Fast Shadows is a fast, easy to use substitute for the Unity3D Blob Shadow Projector. It is heavily optimized for mobile devices. Raycasting determines where shadows should appear. Shadows are a square mesh with a transparent material that hovers above a surface. Fast Shadows is VERY fast!

Features

  • All shadows in a scene can share a single draw call
  • Works with the free indy version of Unity3D
  • A layer mask can be used to specify which surfaces show shadows
  • Can control the maximum projection distance. Shadows fade and disappear as they approach this distance
  • ā€˜Static’ shadows (shadows that don’t move) are calculated only once and have no overhead in Update. A scene can have hundreds of static shadows on a mobile device.
  • Different shadows can have different shapes and still share a single draw call using a texture atlas
  • Shadows can be cast by a light object (or any game object) or by specifying a light direction vector
  • Can use either the provided shadow material, or your own shadow material for interesting effects.
  • Shadow rotation matches object’s rotation
  • Perspective and orthographic projection
  • Easy to use.

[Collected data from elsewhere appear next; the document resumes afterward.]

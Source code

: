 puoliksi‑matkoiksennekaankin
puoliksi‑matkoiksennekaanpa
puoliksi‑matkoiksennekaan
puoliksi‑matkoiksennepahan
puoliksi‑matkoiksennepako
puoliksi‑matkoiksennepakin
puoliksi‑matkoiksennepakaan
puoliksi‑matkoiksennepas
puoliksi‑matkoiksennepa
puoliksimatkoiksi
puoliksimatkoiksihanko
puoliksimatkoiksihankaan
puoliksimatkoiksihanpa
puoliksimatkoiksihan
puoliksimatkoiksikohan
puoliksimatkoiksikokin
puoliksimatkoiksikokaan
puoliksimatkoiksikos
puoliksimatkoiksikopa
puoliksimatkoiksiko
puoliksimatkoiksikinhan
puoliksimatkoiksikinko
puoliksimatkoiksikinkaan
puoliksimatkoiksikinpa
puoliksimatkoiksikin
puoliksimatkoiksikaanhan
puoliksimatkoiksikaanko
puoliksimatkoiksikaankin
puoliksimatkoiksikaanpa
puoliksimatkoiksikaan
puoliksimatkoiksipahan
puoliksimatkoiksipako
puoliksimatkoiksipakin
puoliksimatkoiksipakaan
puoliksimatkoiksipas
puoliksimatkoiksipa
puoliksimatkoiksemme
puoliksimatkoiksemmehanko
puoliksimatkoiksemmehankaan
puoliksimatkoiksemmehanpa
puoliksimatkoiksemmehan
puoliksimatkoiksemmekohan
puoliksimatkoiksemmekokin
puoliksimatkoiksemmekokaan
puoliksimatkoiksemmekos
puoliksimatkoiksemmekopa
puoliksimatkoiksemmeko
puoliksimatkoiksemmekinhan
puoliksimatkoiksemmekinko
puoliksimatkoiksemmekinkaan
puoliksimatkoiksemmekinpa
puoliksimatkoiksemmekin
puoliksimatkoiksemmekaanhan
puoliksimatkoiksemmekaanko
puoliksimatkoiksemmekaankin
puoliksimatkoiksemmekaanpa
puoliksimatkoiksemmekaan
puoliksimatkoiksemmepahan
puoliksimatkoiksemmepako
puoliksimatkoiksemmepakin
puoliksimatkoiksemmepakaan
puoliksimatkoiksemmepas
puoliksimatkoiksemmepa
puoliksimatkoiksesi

No Scripting required.
  • FAST, FAST, FAST! Did I mention it is fast?

Links

Easy To Use
Add the FS_ShadowSimple script to your object and a shadow will appear when you press play. No scripting!

Limitations
These shadows are designed to be fast, not 100% accurate. There are some limitations:

  • Shadows are NOT volumetric; the size and the orientation of the shadows DO change, but the shape of the silhouette does not. Shadows use a light cookie (as does the blob shadow projector). The shape or the silhouette in the light cookie will not change as an object tumbles.
  • Shadows work best when cast on smooth surfaces. The shadow will not deform to match the contours of the surface. Spikes can penetrate the shadow and grooves are ignored.
  • Shadows only project onto one surface at a time. This creates a slight discontinuity as shadows pass from one object to another or over corners.
  • The edge of a shadow can extend beyond the object it is being projected upon.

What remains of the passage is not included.